WHAT YOU WILL DO. Your answer must hold only the lines below from the line containing "## Projede gerçekleştirilen işlemler" through the line containing "### Tarihe göre sefer arama", each reproduced exactly.

EXTRACTED ENTRIES.
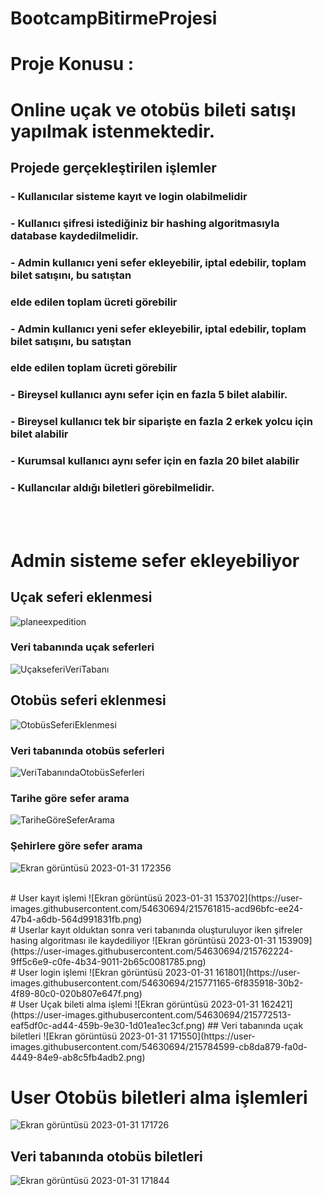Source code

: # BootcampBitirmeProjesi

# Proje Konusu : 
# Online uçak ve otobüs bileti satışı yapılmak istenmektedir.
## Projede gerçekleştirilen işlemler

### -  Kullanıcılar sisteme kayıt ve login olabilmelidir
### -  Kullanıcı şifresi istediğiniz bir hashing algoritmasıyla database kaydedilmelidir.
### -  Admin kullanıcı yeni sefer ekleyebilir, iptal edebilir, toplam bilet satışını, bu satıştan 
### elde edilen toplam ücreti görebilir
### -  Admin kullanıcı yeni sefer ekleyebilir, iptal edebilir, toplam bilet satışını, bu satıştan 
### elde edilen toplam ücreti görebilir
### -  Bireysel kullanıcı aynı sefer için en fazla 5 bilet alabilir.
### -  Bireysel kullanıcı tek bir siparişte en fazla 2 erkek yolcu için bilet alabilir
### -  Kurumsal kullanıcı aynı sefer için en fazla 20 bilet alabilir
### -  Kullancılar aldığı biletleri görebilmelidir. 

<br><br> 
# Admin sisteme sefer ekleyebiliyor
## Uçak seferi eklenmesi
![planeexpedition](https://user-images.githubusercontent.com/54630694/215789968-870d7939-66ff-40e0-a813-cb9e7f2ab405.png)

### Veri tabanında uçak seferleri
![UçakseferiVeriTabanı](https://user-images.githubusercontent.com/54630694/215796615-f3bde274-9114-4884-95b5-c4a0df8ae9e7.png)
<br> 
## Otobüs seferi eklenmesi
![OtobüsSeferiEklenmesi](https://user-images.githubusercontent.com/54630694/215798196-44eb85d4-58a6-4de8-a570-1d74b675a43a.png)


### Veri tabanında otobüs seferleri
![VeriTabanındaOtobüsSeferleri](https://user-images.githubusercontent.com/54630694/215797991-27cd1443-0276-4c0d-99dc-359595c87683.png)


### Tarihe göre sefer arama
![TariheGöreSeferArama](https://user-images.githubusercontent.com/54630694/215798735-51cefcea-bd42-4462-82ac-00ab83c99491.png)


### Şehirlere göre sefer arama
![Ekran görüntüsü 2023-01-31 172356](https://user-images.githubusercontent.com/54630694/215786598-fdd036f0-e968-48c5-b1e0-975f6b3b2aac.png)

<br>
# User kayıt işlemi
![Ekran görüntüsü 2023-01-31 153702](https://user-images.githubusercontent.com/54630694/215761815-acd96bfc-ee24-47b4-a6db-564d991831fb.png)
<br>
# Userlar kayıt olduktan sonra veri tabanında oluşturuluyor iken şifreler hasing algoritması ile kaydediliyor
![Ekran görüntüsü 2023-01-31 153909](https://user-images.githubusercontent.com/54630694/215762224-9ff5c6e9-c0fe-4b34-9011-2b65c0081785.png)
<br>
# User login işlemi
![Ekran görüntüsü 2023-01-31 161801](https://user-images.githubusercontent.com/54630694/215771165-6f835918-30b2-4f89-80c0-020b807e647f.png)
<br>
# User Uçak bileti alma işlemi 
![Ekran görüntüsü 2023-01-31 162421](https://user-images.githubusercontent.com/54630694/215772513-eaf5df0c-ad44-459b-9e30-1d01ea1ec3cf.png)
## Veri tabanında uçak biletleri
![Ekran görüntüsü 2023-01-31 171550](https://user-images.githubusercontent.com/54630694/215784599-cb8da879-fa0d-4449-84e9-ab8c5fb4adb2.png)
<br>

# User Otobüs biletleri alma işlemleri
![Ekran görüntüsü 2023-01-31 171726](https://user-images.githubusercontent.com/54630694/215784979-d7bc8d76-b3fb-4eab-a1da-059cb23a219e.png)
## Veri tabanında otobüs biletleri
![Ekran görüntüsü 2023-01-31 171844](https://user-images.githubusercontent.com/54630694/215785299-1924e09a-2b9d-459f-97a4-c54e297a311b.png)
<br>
...
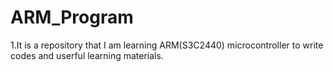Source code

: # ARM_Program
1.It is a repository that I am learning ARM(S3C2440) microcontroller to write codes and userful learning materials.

RESULT OF THE TASK.
## Projede gerçekleştirilen işlemler

### -  Kullanıcılar sisteme kayıt ve login olabilmelidir
### -  Kullanıcı şifresi istediğiniz bir hashing algoritmasıyla database kaydedilmelidir.
### -  Admin kullanıcı yeni sefer ekleyebilir, iptal edebilir, toplam bilet satışını, bu satıştan 
### elde edilen toplam ücreti görebilir
### -  Admin kullanıcı yeni sefer ekleyebilir, iptal edebilir, toplam bilet satışını, bu satıştan 
### elde edilen toplam ücreti görebilir
### -  Bireysel kullanıcı aynı sefer için en fazla 5 bilet alabilir.
### -  Bireysel kullanıcı tek bir siparişte en fazla 2 erkek yolcu için bilet alabilir
### -  Kurumsal kullanıcı aynı sefer için en fazla 20 bilet alabilir
### -  Kullancılar aldığı biletleri görebilmelidir. 

<br><br> 
# Admin sisteme sefer ekleyebiliyor
## Uçak seferi eklenmesi
![planeexpedition](https://user-images.githubusercontent.com/54630694/215789968-870d7939-66ff-40e0-a813-cb9e7f2ab405.png)

### Veri tabanında uçak seferleri
![UçakseferiVeriTabanı](https://user-images.githubusercontent.com/54630694/215796615-f3bde274-9114-4884-95b5-c4a0df8ae9e7.png)
<br> 
## Otobüs seferi eklenmesi
![OtobüsSeferiEklenmesi](https://user-images.githubusercontent.com/54630694/215798196-44eb85d4-58a6-4de8-a570-1d74b675a43a.png)


### Veri tabanında otobüs seferleri
![VeriTabanındaOtobüsSeferleri](https://user-images.githubusercontent.com/54630694/215797991-27cd1443-0276-4c0d-99dc-359595c87683.png)


### Tarihe göre sefer arama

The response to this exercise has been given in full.